• **YOUR GOAL**: Output the entries below exactly, from the first line to the line holding "- Any enhancements you’ve added.", both included.

══ RECORDS SUPPLIED ══

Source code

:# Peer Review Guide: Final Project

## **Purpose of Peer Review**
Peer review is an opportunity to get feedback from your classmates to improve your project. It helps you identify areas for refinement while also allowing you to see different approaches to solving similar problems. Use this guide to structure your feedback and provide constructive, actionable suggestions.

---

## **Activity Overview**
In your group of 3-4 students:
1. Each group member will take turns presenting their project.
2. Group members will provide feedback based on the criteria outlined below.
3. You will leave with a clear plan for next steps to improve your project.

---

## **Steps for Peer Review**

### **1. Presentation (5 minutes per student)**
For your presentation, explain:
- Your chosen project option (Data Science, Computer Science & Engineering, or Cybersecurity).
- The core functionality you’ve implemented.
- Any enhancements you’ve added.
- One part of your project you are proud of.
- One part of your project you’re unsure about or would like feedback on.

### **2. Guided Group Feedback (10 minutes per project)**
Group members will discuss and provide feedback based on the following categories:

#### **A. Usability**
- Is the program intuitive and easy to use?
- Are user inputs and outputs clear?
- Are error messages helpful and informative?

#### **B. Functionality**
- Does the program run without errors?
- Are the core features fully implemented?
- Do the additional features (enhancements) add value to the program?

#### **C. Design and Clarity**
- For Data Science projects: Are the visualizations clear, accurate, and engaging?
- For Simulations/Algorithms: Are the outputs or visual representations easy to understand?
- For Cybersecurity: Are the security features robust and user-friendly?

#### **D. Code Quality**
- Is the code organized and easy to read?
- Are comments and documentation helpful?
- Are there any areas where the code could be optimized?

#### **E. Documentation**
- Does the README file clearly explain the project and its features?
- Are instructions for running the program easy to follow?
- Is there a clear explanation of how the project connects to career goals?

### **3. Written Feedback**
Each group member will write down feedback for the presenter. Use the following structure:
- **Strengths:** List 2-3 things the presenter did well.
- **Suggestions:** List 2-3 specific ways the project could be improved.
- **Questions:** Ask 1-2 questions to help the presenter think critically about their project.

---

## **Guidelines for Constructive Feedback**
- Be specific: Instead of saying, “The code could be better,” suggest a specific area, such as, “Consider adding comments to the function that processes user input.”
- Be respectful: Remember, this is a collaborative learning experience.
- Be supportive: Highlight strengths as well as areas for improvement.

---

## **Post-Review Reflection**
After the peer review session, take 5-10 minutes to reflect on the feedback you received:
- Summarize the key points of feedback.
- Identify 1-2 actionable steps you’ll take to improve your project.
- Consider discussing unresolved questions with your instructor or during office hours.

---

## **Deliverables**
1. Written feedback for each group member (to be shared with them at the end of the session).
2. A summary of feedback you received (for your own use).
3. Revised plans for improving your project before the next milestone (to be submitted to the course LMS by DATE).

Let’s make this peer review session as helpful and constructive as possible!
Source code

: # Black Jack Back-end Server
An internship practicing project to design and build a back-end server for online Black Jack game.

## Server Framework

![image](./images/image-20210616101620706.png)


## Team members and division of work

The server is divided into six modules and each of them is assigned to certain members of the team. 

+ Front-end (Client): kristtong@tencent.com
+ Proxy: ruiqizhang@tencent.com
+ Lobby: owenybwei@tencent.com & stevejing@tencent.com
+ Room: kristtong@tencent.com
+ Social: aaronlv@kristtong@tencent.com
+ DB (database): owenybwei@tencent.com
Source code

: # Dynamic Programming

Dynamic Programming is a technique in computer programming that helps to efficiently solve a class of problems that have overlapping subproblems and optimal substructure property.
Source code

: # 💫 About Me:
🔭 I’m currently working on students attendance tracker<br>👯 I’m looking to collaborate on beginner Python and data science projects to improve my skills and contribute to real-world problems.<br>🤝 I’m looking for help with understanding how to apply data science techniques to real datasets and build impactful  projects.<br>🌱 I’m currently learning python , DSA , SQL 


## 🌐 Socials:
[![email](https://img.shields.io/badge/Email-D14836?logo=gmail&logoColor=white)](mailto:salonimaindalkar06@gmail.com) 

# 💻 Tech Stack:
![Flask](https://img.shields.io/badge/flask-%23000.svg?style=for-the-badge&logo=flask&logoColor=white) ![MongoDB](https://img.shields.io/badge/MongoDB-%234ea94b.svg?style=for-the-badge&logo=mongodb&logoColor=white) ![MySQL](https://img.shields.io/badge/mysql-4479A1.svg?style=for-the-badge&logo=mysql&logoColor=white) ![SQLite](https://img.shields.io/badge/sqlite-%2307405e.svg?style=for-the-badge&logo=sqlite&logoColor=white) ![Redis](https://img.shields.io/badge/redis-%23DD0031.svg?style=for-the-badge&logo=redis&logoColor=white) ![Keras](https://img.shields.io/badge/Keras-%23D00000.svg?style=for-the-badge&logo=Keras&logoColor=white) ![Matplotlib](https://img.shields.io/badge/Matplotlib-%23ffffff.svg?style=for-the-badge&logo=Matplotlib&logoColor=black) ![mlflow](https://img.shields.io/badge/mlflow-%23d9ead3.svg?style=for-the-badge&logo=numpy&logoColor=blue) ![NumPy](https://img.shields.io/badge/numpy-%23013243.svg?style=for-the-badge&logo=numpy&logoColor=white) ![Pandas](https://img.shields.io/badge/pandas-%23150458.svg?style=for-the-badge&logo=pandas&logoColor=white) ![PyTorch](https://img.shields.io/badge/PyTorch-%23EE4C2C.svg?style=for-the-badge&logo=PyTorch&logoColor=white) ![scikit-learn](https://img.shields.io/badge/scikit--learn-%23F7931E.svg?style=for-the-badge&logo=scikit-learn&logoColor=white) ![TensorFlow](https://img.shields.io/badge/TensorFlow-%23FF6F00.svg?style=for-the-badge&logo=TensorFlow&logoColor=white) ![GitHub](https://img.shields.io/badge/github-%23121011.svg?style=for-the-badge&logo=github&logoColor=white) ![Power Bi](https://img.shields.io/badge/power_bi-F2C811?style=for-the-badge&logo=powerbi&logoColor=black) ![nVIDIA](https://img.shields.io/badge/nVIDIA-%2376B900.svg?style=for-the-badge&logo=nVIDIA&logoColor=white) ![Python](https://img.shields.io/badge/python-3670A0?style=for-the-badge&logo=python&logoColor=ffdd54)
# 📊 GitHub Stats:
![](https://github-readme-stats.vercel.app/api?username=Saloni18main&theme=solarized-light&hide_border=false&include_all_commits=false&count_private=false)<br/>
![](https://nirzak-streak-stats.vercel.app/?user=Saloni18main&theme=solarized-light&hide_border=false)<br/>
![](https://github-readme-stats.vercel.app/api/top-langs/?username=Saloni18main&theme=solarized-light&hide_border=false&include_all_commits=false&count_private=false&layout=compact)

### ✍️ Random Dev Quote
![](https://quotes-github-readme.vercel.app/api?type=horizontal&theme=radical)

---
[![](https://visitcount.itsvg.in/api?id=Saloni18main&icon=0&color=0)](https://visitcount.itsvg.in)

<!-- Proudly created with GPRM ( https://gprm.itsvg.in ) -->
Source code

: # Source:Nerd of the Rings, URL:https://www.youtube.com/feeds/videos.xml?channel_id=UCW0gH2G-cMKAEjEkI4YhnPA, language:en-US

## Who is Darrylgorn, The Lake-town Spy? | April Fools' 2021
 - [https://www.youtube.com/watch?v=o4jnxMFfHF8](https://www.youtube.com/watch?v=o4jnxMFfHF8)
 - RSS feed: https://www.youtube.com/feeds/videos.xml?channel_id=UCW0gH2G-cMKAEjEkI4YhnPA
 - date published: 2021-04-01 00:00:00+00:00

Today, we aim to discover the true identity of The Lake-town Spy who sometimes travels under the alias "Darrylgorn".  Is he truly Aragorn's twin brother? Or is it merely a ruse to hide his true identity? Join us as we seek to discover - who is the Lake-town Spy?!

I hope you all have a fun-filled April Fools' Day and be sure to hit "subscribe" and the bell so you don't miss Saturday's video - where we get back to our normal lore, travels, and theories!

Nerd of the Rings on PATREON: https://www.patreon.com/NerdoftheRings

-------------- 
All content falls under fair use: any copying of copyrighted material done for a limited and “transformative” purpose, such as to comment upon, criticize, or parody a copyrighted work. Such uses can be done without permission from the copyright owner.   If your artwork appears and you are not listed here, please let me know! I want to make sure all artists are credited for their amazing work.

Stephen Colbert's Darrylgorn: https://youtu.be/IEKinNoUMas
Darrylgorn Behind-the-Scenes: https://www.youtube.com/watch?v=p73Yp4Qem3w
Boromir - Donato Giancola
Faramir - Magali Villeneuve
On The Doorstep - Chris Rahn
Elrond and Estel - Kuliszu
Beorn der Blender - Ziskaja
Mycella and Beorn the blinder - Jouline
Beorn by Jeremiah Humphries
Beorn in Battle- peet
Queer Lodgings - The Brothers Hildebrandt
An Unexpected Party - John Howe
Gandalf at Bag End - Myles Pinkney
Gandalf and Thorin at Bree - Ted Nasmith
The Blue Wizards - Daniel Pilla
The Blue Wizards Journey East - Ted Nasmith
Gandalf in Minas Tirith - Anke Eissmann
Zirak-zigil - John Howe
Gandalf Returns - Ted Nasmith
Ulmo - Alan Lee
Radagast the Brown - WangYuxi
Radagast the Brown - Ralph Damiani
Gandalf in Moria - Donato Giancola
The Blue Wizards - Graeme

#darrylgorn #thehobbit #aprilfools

═══

• **YOUR SOLUTION**:
Source code

:# Peer Review Guide: Final Project

## **Purpose of Peer Review**
Peer review is an opportunity to get feedback from your classmates to improve your project. It helps you identify areas for refinement while also allowing you to see different approaches to solving similar problems. Use this guide to structure your feedback and provide constructive, actionable suggestions.

---

## **Activity Overview**
In your group of 3-4 students:
1. Each group member will take turns presenting their project.
2. Group members will provide feedback based on the criteria outlined below.
3. You will leave with a clear plan for next steps to improve your project.

---

## **Steps for Peer Review**

### **1. Presentation (5 minutes per student)**
For your presentation, explain:
- Your chosen project option (Data Science, Computer Science & Engineering, or Cybersecurity).
- The core functionality you’ve implemented.
- Any enhancements you’ve added.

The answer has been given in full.